ASSIGNMENT.
Where the records hold the string "avons", show the whole line it sits on.

STORED DATA.

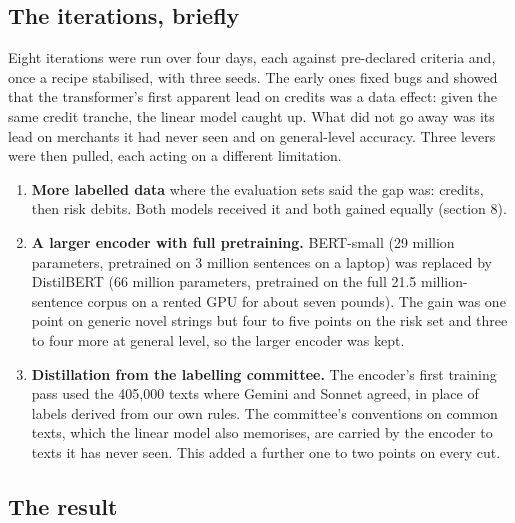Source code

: \subsection{The iterations, briefly}
Eight iterations were run over four days, each against pre-declared criteria and, once a recipe stabilised, with three seeds. The early ones fixed bugs and showed that the transformer's first apparent lead on credits was a data effect: given the same credit tranche, the linear model caught up. What did not go away was its lead on merchants it had never seen and on general-level accuracy. Three levers were then pulled, each acting on a different limitation.

\begin{enumerate}
\item \textbf{More labelled data} where the evaluation sets said the gap was: credits, then risk debits. Both models received it and both gained equally (section 8).
\item \textbf{A larger encoder with full pretraining.} BERT-small (29 million parameters, pretrained on 3 million sentences on a laptop) was replaced by DistilBERT (66 million parameters, pretrained on the full 21.5 million-sentence corpus on a rented GPU for about seven pounds). The gain was one point on generic novel strings but four to five points on the risk set and three to four more at general level, so the larger encoder was kept.
\item \textbf{Distillation from the labelling committee.} The encoder's first training pass used the 405,000 texts where Gemini and Sonnet agreed, in place of labels derived from our own rules. The committee's conventions on common texts, which the linear model also memorises, are carried by the encoder to texts it has never seen. This added a further one to two points on every cut.
\end{enumerate}
\subsection{The result}


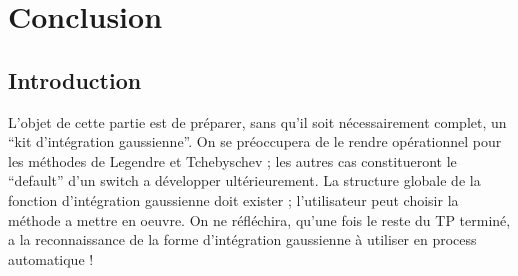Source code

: \documentclass[a4paper,10pt]{report}
\begin{document}
\chapter*{Conclusion}

\section*{Introduction}

L'objet de cette partie est de préparer, sans qu'il soit nécessairement complet, un “kit d'intégration gaussienne”. On se préoccupera de le rendre opérationnel pour les méthodes de Legendre et Tchebyschev ; les autres cas constitueront le “default” d'un switch a développer ultérieurement.
La structure globale de la fonction d'intégration gaussienne doit exister ; l'utilisateur peut choisir  la méthode a mettre en oeuvre.
On ne réfléchira, qu'une fois le reste du TP terminé, a la reconnaissance de la forme d'intégration gaussienne à utiliser en process automatique !
\end{document}
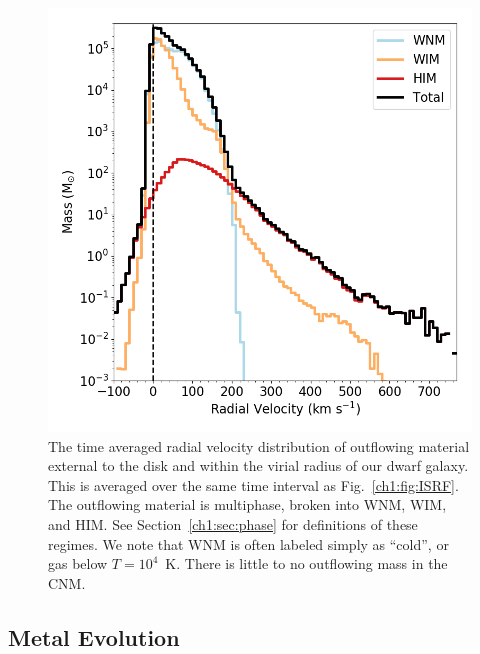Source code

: \begin{figure}
\centering
\includegraphics[width=0.75\linewidth]{figures/ch1/velocity_distribution_time_average}
\caption{The time averaged radial velocity distribution of outflowing material external to the disk and within the virial radius of our dwarf galaxy. This is averaged over the same time interval as Fig.~\ref{ch1:fig:ISRF}. The outflowing material is multiphase, broken into WNM, WIM, and HIM. See Section~\ref{ch1:sec:phase} for definitions of these regimes. We note that WNM is often labeled simply as ``cold'', or gas below $T = 10^{4}$~K. There is little to no outflowing mass in the CNM.}
\label{ch1:fig:outflow_velocity}
\end{figure}

\subsection{Metal Evolution}
\label{ch1:sec:chemical evolution}

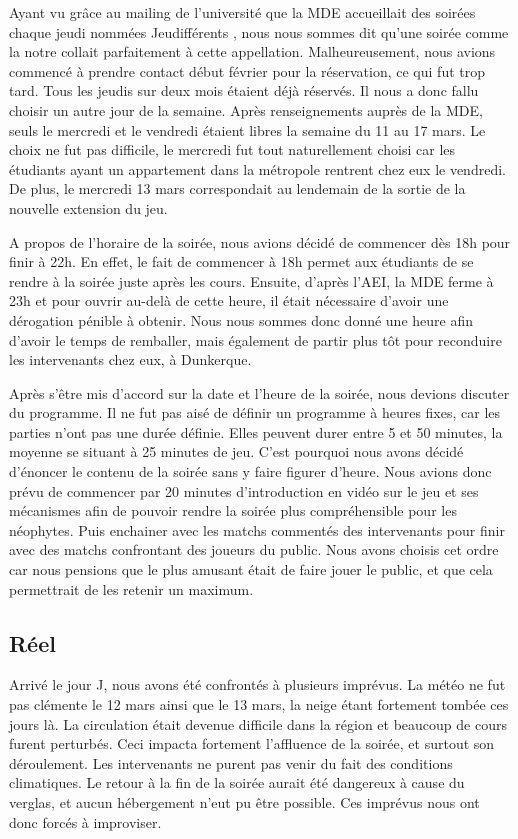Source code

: Ayant vu grâce au mailing de l’université que la MDE accueillait des soirées chaque jeudi
nommées \og Jeudifférents \fg{}, nous nous sommes dit qu’une soirée comme la notre collait
parfaitement à cette appellation. Malheureusement, nous avions commencé à prendre contact
début février pour la réservation, ce qui fut trop tard. Tous les jeudis sur deux mois étaient
déjà réservés.
Il nous a donc fallu choisir un autre jour de la semaine. Après renseignements auprès de la
MDE, seuls le mercredi et le vendredi étaient libres la semaine du 11 au 17 mars. Le choix ne
fut pas difficile, le mercredi fut tout naturellement choisi car les étudiants ayant un appartement
dans la métropole rentrent chez eux le vendredi. De plus, le mercredi 13 mars correspondait
au lendemain de la sortie de la nouvelle extension du jeu.

A propos de l’horaire de la soirée, nous avions décidé de commencer dès 18h pour finir à
22h. En effet, le fait de commencer à 18h permet aux étudiants de se rendre à la soirée juste
après les cours. Ensuite, d’après l’AEI, la MDE ferme à 23h et pour ouvrir au-delà de cette
heure, il était nécessaire d’avoir une dérogation pénible à obtenir. Nous nous sommes donc
donné une heure afin d’avoir le temps de remballer, mais également de partir plus tôt pour
reconduire les intervenants chez eux, à Dunkerque.

Après s’être mis d’accord sur la date et l’heure de la soirée, nous devions discuter du
programme.
Il ne fut pas aisé de définir un programme à heures fixes, car les parties n’ont pas une durée
définie. Elles peuvent durer entre 5 et 50 minutes, la moyenne se situant à 25 minutes de jeu.
C’est pourquoi nous avons décidé d’énoncer le contenu de la soirée sans y faire figurer
d’heure.
Nous avions donc prévu de commencer par 20 minutes d’introduction en vidéo sur le jeu et
ses mécanismes afin de pouvoir rendre la soirée plus compréhensible pour les néophytes.
Puis enchainer avec les matchs commentés des intervenants pour finir avec des matchs
confrontant des joueurs du public. Nous avons choisis cet ordre car nous pensions que le plus
amusant était de faire jouer le public, et que cela permettrait de les retenir un maximum.

\subsection{Réel}%
\label{sub:reel}

Arrivé le jour J, nous avons été confrontés à plusieurs imprévus.
La météo ne fut pas clémente le 12 mars ainsi que le 13 mars, la neige étant fortement
tombée ces jours là. La circulation était devenue difficile dans la région et beaucoup de cours
furent perturbés.
Ceci impacta fortement l’affluence de la soirée, et surtout son déroulement. Les intervenants
ne purent pas venir du fait des conditions climatiques. Le retour à la fin de la soirée aurait été
dangereux à cause du verglas, et aucun hébergement n’eut pu être possible.
Ces imprévus nous ont donc forcés à improviser.

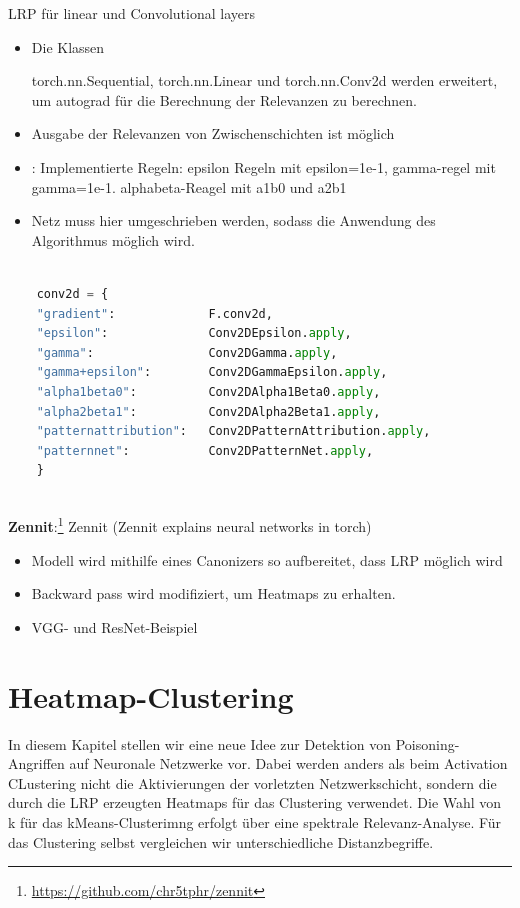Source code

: \documentclass[11pt,a4paper]{article}
\numberwithin{equation}{section}
\begin{document}
	
	
	\noindent LRP für linear und Convolutional layers
	
	\begin{itemize}
		\item Die Klassen
		
		torch.nn.Sequential, torch.nn.Linear und torch.nn.Conv2d werden erweitert, um autograd für die Berechnung der Relevanzen zu berechnen.
		
		\item Ausgabe der Relevanzen von Zwischenschichten ist möglich
		\item: Implementierte Regeln: epsilon Regeln mit epsilon=1e-1, gamma-regel mit gamma=1e-1. alphabeta-Reagel mit a1b0 und a2b1
		\item Netz muss hier umgeschrieben werden, sodass die Anwendung des Algorithmus möglich wird.
	\end{itemize}
	
	\begin{lstlisting}[language=Python, caption=Implementierte Regeln fhvilshoj]
	
	conv2d = {
	"gradient":             F.conv2d,
	"epsilon":              Conv2DEpsilon.apply,
	"gamma":                Conv2DGamma.apply,
	"gamma+epsilon":        Conv2DGammaEpsilon.apply,
	"alpha1beta0":          Conv2DAlpha1Beta0.apply,
	"alpha2beta1":          Conv2DAlpha2Beta1.apply,
	"patternattribution":   Conv2DPatternAttribution.apply,
	"patternnet":           Conv2DPatternNet.apply,
	}
	
	\end{lstlisting}
	
	\noindent \textbf{Zennit}:\footnote{\url{https://github.com/chr5tphr/zennit}}
	Zennit (Zennit explains neural networks in torch) 
	\begin{itemize}
		\item Modell wird mithilfe eines Canonizers so aufbereitet, dass LRP möglich wird
		\item Backward pass wird modifiziert, um Heatmaps zu erhalten.
		\item VGG- und ResNet-Beispiel
	\end{itemize}
	\section{Heatmap-Clustering} 
	In diesem Kapitel stellen wir eine neue Idee zur Detektion von Poisoning-Angriffen auf Neuronale Netzwerke vor. Dabei werden anders als beim Activation CLustering nicht die Aktivierungen der vorletzten Netzwerkschicht, sondern die durch die LRP erzeugten Heatmaps für das Clustering verwendet. Die Wahl von k für das kMeans-Clusterimng erfolgt über eine spektrale Relevanz-Analyse. Für das Clustering selbst vergleichen wir unterschiedliche Distanzbegriffe.
	
\end{document}
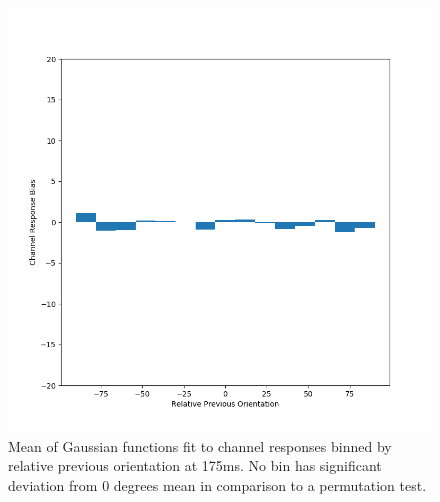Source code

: \documentclass[../main.tex]{subfiles}
\begin{document}
\begin{figure}
    \centering
    \includegraphics[scale=0.7]{figures/results/sd_all_t7_v2.png}
    \caption{Mean of Gaussian functions fit to channel responses binned by relative previous orientation at 175ms. No bin has significant deviation from 0 degrees mean in comparison to a permutation test.}
    \label{sd_all_v2_t7}
\end{figure}
\end{document}
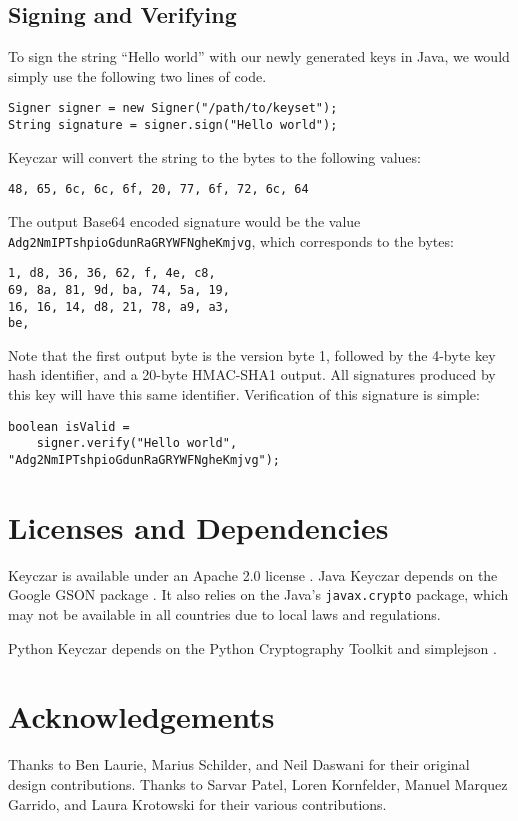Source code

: \documentclass{llncs}
\begin{document}
\subsection{Signing and Verifying} 

To sign the string ``Hello world'' with our newly generated keys in Java, we
would simply use the following two lines of code.

\begin{verbatim}
Signer signer = new Signer("/path/to/keyset"); 
String signature = signer.sign("Hello world");
\end{verbatim}

Keyczar will convert the string to the bytes to the following values:
\begin{verbatim}
48, 65, 6c, 6c, 6f, 20, 77, 6f, 72, 6c, 64
\end{verbatim} 

The output Base64 encoded signature would be the value {\tt
Adg2NmIPTshpioGdunRaGRYWFNgheKmjvg}, which corresponds to the bytes:
\begin{verbatim}
1, d8, 36, 36, 62, f, 4e, c8,
69, 8a, 81, 9d, ba, 74, 5a, 19,
16, 16, 14, d8, 21, 78, a9, a3,
be,
\end{verbatim}

Note that the first output byte is the version byte 1, followed by the 4-byte
key hash identifier, and a 20-byte HMAC-SHA1 output. All signatures produced by
this key will have this same identifier. Verification of this signature is
simple:
\begin{verbatim}
boolean isValid =
    signer.verify("Hello world", "Adg2NmIPTshpioGdunRaGRYWFNgheKmjvg");
\end{verbatim}

\section{Licenses and Dependencies}

Keyczar is available under an Apache 2.0 license \cite{apache2}. Java Keyczar
depends on the Google GSON package \cite{google-gson}. It also relies on the
Java's {\tt javax.crypto} package, which may not be available in all countries
due to local laws and regulations.

Python Keyczar depends on the Python Cryptography Toolkit \cite{python-crypto}
and simplejson \cite{simplejson}. 

\section{Acknowledgements}

Thanks to Ben Laurie, Marius Schilder, and Neil Daswani for their original
design contributions. Thanks to Sarvar Patel, Loren Kornfelder, Manuel Marquez
Garrido, and Laura Krotowski for their various contributions.



\end{document}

RESULT OF THE EXERCISE.
C’est pourquoi nous avons décidé d’énoncer le contenu de la soirée sans y faire figurer
confrontant des joueurs du public. Nous avons choisis cet ordre car nous pensions que le plus
Arrivé le jour J, nous avons été confrontés à plusieurs imprévus.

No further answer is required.